Early life and education

Flogaitis was born in Lefkada to Ioannis Flogaitis.

In 1968, Flogaitis received his high school diploma from the 5th High School of Athens. In 1973, he received an undergraduate degree in law from the University of Athens. From 1973 to 1974, he completed a Diplôme d'études supérieures in public law at the Panthéon-Assas University. Flogaitis then completed a law doctorate at Panthéon-Assas in 1978, under the directorship of Jean Rivero. His thesis title was: "La notion de décentralisation en France, en Allemagne et en Italie". He also completed a doctorate in history in 1978 at the Pantheon-Sorbonne University, under the directorship of Nicolas Svoronos. His thesis subject was: "Système vénitien de successions ab intestat et structures familiales dans les îles ioniennes".

Academic career

From 1980 to 1982, Flogaitis was an assistant in the faculty of law at the University of Athens. From 1982 to 1985, he was a lecturer in the department, before becoming an associate professor in 1985. From 1992 to presently, he has been a professor of public law in the department.
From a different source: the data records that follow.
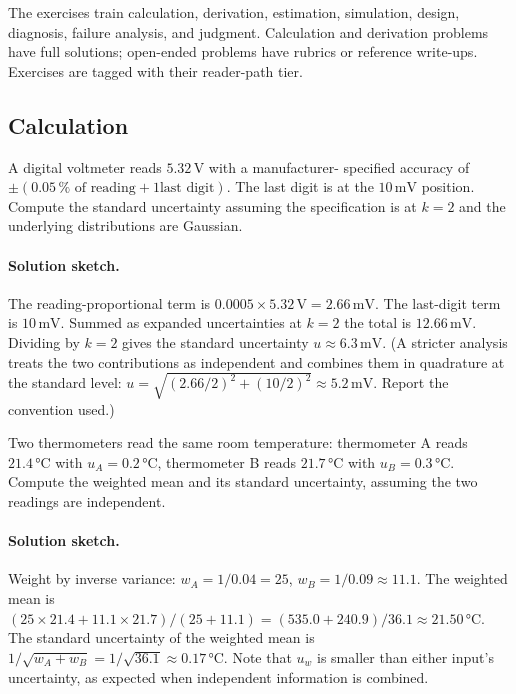 The exercises train calculation, derivation, estimation, simulation,
design, diagnosis, failure analysis, and judgment. Calculation and
derivation problems have full solutions; open-ended problems have
rubrics or reference write-ups. Exercises are tagged with their
reader-path tier.

\subsection*{Calculation}

\begin{exercise}
A digital voltmeter reads $5.32 \,\si{\volt}$ with a manufacturer-
specified accuracy of $\pm (0.05\,\% \text{ of reading} + 1 \text{
last digit})$. The last digit is at the $10 \,\si{\milli\volt}$
position. Compute the standard uncertainty assuming the
specification is at $k = 2$ and the underlying distributions are
Gaussian.
\end{exercise}

\paragraph{Solution sketch.}
The reading-proportional term is $0.0005 \times 5.32 \,\si{\volt} =
2.66 \,\si{\milli\volt}$. The last-digit term is
$10 \,\si{\milli\volt}$. Summed as expanded uncertainties at $k = 2$
the total is $12.66 \,\si{\milli\volt}$. Dividing by $k = 2$ gives
the standard uncertainty $u \approx 6.3 \,\si{\milli\volt}$. (A
stricter analysis treats the two contributions as independent and
combines them in quadrature at the standard level: $u =
\sqrt{(2.66/2)^{2} + (10/2)^{2}} \approx 5.2 \,\si{\milli\volt}$.
Report the convention used.)

\begin{exercise}
Two thermometers read the same room temperature: thermometer A
reads $21.4 \,\si{\degreeCelsius}$ with $u_{A} = 0.2 \,\si{\degreeCelsius}$,
thermometer B reads $21.7 \,\si{\degreeCelsius}$ with $u_{B} = 0.3
\,\si{\degreeCelsius}$. Compute the weighted mean and its standard
uncertainty, assuming the two readings are independent.
\end{exercise}

\paragraph{Solution sketch.}
Weight by inverse variance: $w_{A} = 1/0.04 = 25$,
$w_{B} = 1/0.09 \approx 11.1$. The weighted mean is
$(25 \times 21.4 + 11.1 \times 21.7)/(25 + 11.1) = (535.0 + 240.9)/
36.1 \approx 21.50 \,\si{\degreeCelsius}$. The standard uncertainty
of the weighted mean is $1/\sqrt{w_{A} + w_{B}} = 1/\sqrt{36.1}
\approx 0.17 \,\si{\degreeCelsius}$. Note that $u_{w}$ is smaller
than either input's uncertainty, as expected when independent
information is combined.

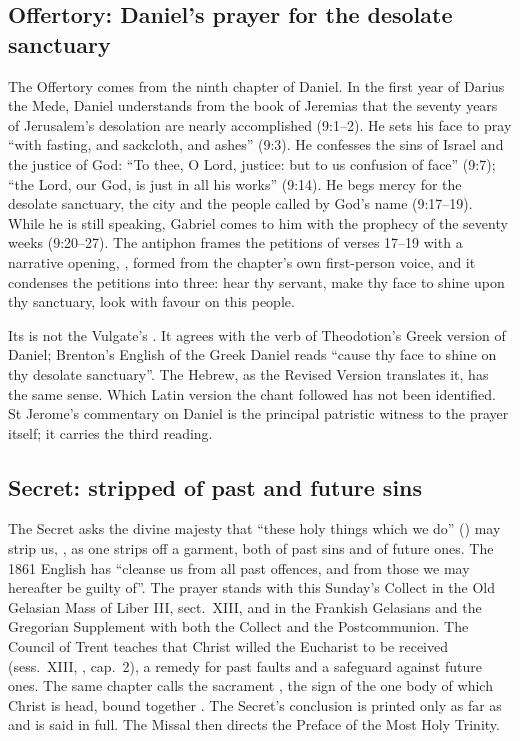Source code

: \subsection{Offertory: Daniel's prayer for the desolate sanctuary}

The Offertory comes from the ninth chapter of Daniel. In the first year of
Darius the Mede, Daniel understands from the book of Jeremias that the seventy
years of Jerusalem's desolation are nearly accomplished (9:1--2). He sets his
face to pray ``with fasting, and sackcloth, and ashes'' (9:3). He confesses the
sins of Israel and the justice of God: ``To thee, O Lord, justice: but to us
confusion of face'' (9:7); ``the Lord, our God, is just in all his works''
(9:14). He begs mercy for the desolate sanctuary, the city and the people
called by God's name (9:17--19). While he is still speaking, Gabriel comes to
him with the prophecy of the seventy weeks (9:20--27). The antiphon frames the
petitions of verses 17--19 with a narrative opening, , formed from the chapter's own first-person voice, and it
condenses the petitions into three: hear thy servant, make thy face to shine
upon thy sanctuary, look with favour on this people.

Its  is not the Vulgate's . It
agrees with the verb of Theodotion's Greek version of Daniel; Brenton's English
of the Greek Daniel reads ``cause thy face to shine on thy desolate
sanctuary''. The Hebrew, as the Revised Version translates it, has the same
sense. Which Latin version the chant followed has not been identified. St Jerome's
commentary on Daniel is the principal patristic witness to the prayer itself;
it carries the third reading.

\subsection{Secret: stripped of past and future sins}

The Secret asks the divine majesty that ``these holy things which we do''
() may strip us, , as one strips
off a garment, both of past sins and of future ones. The 1861 English has
``cleanse us from all past offences, and from those we may hereafter be guilty
of''. The prayer stands with this Sunday's Collect in the Old Gelasian Mass of
Liber III, sect.~XIII, and in the Frankish Gelasians and the Gregorian
Supplement with both the Collect and the Postcommunion. The Council of Trent
teaches that Christ willed the Eucharist to be received  (sess.~XIII, , cap.~2), a
remedy for past faults and a safeguard against future ones. The same chapter
calls the sacrament , the sign of the one body of which Christ is head, bound together
. The Secret's conclusion
is printed only as far as  and is said in full. The Missal
then directs the Preface of the Most Holy Trinity.


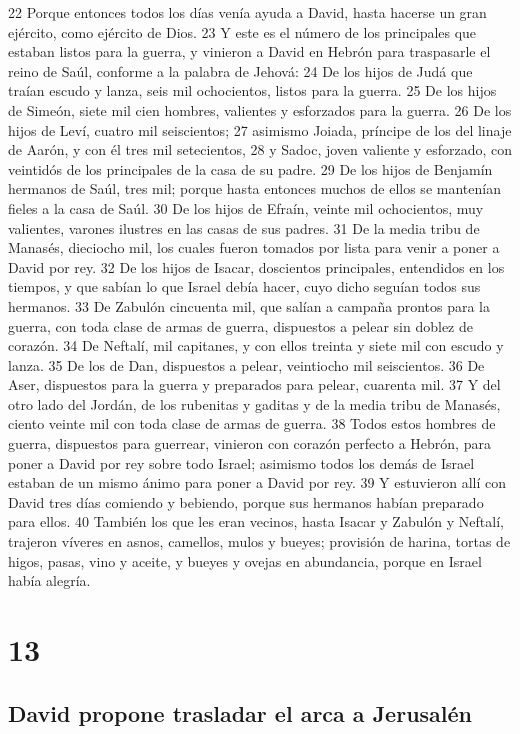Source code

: 22 Porque entonces todos los días venía ayuda a David, hasta hacerse un gran ejército, como ejército de Dios.
23 Y este es el número de los principales que estaban listos para la guerra, y vinieron a David en Hebrón para traspasarle el reino de Saúl, conforme a la palabra de Jehová:
24 De los hijos de Judá que traían escudo y lanza, seis mil ochocientos, listos para la guerra.
25 De los hijos de Simeón, siete mil cien hombres, valientes y esforzados para la guerra.
26 De los hijos de Leví, cuatro mil seiscientos;
27 asimismo Joiada, príncipe de los del linaje de Aarón, y con él tres mil setecientos,
28 y Sadoc, joven valiente y esforzado, con veintidós de los principales de la casa de su padre.
29 De los hijos de Benjamín hermanos de Saúl, tres mil; porque hasta entonces muchos de ellos se mantenían fieles a la casa de Saúl.
30 De los hijos de Efraín, veinte mil ochocientos, muy valientes, varones ilustres en las casas de sus padres.
31 De la media tribu de Manasés, dieciocho mil, los cuales fueron tomados por lista para venir a poner a David por rey.
32 De los hijos de Isacar, doscientos principales, entendidos en los tiempos, y que sabían lo que Israel debía hacer, cuyo dicho seguían todos sus hermanos.
33 De Zabulón cincuenta mil, que salían a campaña prontos para la guerra, con toda clase de armas de guerra, dispuestos a pelear sin doblez de corazón.
34 De Neftalí, mil capitanes, y con ellos treinta y siete mil con escudo y lanza.
35 De los de Dan, dispuestos a pelear, veintiocho mil seiscientos.
36 De Aser, dispuestos para la guerra y preparados para pelear, cuarenta mil.
37 Y del otro lado del Jordán, de los rubenitas y gaditas y de la media tribu de Manasés, ciento veinte mil con toda clase de armas de guerra.
38 Todos estos hombres de guerra, dispuestos para guerrear, vinieron con corazón perfecto a Hebrón, para poner a David por rey sobre todo Israel; asimismo todos los demás de Israel estaban de un mismo ánimo para poner a David por rey.
39 Y estuvieron allí con David tres días comiendo y bebiendo, porque sus hermanos habían preparado para ellos.
40 También los que les eran vecinos, hasta Isacar y Zabulón y Neftalí, trajeron víveres en asnos, camellos, mulos y bueyes; provisión de harina, tortas de higos, pasas, vino y aceite, y bueyes y ovejas en abundancia, porque en Israel había alegría.


\chapter{13}

\section*{David propone trasladar el arca a Jerusalén}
In 1993, Flogaitis became a member of the board of the Ionian University. In 1994, he co-founded Critical Review of Legal Theory and Practice alongside Michael Stathopoulos, and became its first editor. Also in 1994, he co-founded the Greek journal, Environment and Law, alongside Gl Sioutis and J Karakostas. In 1995, he became the first director of the European Public Law Center, and stayed in that role until 2007. In 2004, he co-founded, in Greek Energy and Law, alongside Gl Sioutis. In 2006, he founded the Journal of Administrative Law, and became its first editor.

Legal career

Since 1974, Flogaitis has been an attorney-at-law at the Athens Bar. From 1981 to 1982, Flogaitis was Assistant to the Legal Advisor to the Prime Minister of Greece, who at the time was Andreas Papandreou. In 1984, Flogaitis became an attorney in the Council of State. In 2011, Flogaitis became a judge in the Council of State.

In 1990, Flogaitis founded Flogaitis-Sioutis Law Firm alongside Glykeria Sioutis, a prestigious firm with a Greek and International clientele.

In 1985, Flogaitis served as the director of the Institute of Public Administration, part of the National Centre for Public Administration and Local Government. Since 2007, Flogaitis has been a member of the board of directors of the Hellenic Foundation for Culture.

Since 2011, Flogaitis has been a member of the Appeals Board of the European Space Agency, and since 2013 he has been vice president of the board.

From 2000 to 2009, he was a member of the United Nations Administrative Tribunal, and from 2004 to 2005, served as a vice president of the tribunal. From 2006 to 2009, he was president of the tribunal.

Political career

Flogaitis has twice served as an interim Greek Minister of the Interior, once in the run-up to the 2007 legislative election and once in the run-up to the 2009 legislative election. On 28 August 2015, Flogaitis was appointed as the interim Alternate Minister of European Affairs in the caretaker cabinet of Vassiliki Thanou-Christophilou.

Personal life

Flogaitis is the nephew of Theodoros Flogaitis, a politician and professor of constitutional law, and the great nephew Nikolaos Flogaitis, a judge of the Greek supreme court. In turn, Nikolaos's father, Theodoros Flogaitis, was elected as the first Mayor of Odessa in 1796.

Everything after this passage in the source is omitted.